The show, directed by Olivia Jacobs and Toby Mitchell based on Oscar Wilde's original, flicks back and forth between scenes from the beloved Wilde story and the performers' individual acts showcasing their talents. The latter often saw the performers break the fourth wall and engage with audience members (beware — if you're called on to participate, you don't really get much of a say in the matter).
The audience participation would have typically spooked the bee (the bee is a rather shy creature, you see) but it worked out nicely in the current setting. It made the bee feel like an eighteenth-century music hall spectator, and in those shoes, the bee reflected with fascination about what entertainment meant to the society of that era. As it turns out, audiences respond to cinematography, special effects, and emotionally evocative story-telling, and our propensity to seek these elements in the entertainment we consume (be it the theatre or video games) has not changed over time, even as forms of entertainment have evolved dramatically over the ages.
The elephant in the room — Why did The Canterville Ghost include the performers' tales?
Southwark Playhouse is an intimate theatre which, by virtue of its size, made the production all the more immersive. Jacobs and Mitchell's work elicited more than a handful of laughs from the audience, both during the performing troupe's talent acts as well as the enactment of the Wilde-inspired story. However, it was only towards the end of the play that we find out why the story of The Canterville Ghost was interspersed with the performers' own acts and stories, and even then, the bee was not entirely convinced of the necessity for two parallel plots.
To be sure, in the end, the storylines did reinforce one another, and their collective message was perhaps stronger and more hard-hitting than what each one could have achieved on its own. Still, the bee found itself scratching its head for most of the show wondering how each storyline was related to the other. The rationale for such a strange juxtaposition of narratives loomed over the audience like an elephant in the room.
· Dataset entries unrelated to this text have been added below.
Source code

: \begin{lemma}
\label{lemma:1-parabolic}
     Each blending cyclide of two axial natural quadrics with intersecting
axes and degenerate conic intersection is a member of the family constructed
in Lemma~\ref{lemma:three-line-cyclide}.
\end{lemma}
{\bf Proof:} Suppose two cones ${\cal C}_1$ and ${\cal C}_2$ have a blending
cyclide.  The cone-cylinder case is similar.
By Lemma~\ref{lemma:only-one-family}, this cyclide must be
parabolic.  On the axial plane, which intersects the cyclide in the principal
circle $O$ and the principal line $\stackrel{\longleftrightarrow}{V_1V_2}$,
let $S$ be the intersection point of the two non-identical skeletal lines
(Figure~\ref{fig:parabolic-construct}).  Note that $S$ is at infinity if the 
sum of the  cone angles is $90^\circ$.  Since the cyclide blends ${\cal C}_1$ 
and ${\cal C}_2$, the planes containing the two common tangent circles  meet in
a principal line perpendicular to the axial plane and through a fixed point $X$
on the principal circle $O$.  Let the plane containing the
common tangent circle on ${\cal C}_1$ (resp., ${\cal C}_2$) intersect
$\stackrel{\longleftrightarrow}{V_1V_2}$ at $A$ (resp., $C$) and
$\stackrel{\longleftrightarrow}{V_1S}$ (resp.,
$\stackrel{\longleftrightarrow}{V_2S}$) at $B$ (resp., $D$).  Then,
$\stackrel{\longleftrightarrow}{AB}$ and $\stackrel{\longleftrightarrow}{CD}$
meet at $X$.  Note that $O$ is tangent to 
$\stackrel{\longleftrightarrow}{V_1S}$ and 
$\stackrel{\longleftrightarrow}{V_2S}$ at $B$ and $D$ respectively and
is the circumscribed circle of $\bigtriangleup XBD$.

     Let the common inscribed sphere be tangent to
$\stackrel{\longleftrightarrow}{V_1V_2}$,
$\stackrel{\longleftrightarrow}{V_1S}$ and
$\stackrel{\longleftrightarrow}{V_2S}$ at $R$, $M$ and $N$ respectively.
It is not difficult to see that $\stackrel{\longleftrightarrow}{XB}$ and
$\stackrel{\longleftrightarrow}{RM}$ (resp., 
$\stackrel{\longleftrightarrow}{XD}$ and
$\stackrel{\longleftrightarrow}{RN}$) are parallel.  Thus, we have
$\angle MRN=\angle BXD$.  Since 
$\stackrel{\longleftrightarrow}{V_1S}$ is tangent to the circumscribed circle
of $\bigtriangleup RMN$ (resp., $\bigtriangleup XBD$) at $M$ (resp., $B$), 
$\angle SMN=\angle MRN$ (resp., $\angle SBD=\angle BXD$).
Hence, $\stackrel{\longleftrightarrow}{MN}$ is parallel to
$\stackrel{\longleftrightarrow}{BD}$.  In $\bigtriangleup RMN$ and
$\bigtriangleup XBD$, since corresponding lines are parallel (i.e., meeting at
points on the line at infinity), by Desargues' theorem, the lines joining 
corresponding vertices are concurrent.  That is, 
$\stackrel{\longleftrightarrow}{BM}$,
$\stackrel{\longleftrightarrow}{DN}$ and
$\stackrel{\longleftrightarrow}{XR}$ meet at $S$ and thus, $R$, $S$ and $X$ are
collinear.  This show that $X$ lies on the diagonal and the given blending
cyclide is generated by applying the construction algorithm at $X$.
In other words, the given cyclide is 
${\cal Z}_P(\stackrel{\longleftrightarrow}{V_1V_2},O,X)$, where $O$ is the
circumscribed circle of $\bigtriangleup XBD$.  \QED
Southwark Playhouse may have lost a couple of opportunities in The Canterville Ghost
The story of the ghost as depicted in the current production leaves out a few details from the original it takes after. This, along with the fact that the ghost's story could take up only half the total duration of the show (as the other half was needed to be set aside for the performing troupe's own tales), led to the overall sense that we were being rushed through Sir Simon de Canterville's saga. The show feels like a lost opportunity in terms of tapping the story's potential for humour, its depiction of the ghost's emotional turmoil, or its study of Virginia whose character was supposed to be 'different' from the others.
To be sure, The Canterville Ghost did see raucous laughter from the audience in the initial scenes showing how the Otis family moved into the haunted house and how Mr Otis gave the ghost a lubricating oil to take care of the squeaky haunting sounds caused by the ghost's chains.
However, Sir Simon de Canterville's subsequent attempts to spook the family felt flat and lacked the stimulation and excitability that one often expects in a spooky story. The family's counter-attempts to spook the ghost felt similarly forced.
Furthermore, Virginia’s transformation from a mischievous troublemaking teen to a compassionate and mature saviour felt rather jarring and abrupt, especially because the play had not taken the opportunity to study her character (or any character, really) with any depth. What's more, the play’s tone and intent seemed to change abruptly in the last scene as it went from being a spooky slapstick comedy to a rather serious (and somewhat pseudo-profound, in the bee’s humble opinion) treatise on life, death and love.
The design, lights, costumes and choreography were, for want of a better phrase, slightly rough around the edges. On one level, that worked quite well to set the scene and transport the audience two centuries into the past. But on another level, the crudeness of it all, although most likely deliberate, seemed to hinder the execution of the more tactile elements of the play, which is problematic when much of the play's humour comes from ludicrous kinesthetics (like the ghost tripping on things).
To give credit where it's due, these execution hiccups were more than compensated for by an excellent and extremely talented cast. The bee admired Katie Tranter's gesticulations as she took on her various roles (including a bit of audience-involving improvisation that can't have been easy), and it was particularly impressive how she, um, 'absorbed' the spirits she was trying to contact. Matt Jopling's ventriloquy was equal parts flawless and hilarious.
In all, the play made for a memorable and funny (albeit not especially spooky if you're looking for a good Halloween scare) evening.
Three stars
Watched October 2022 at Southwark Playhouse.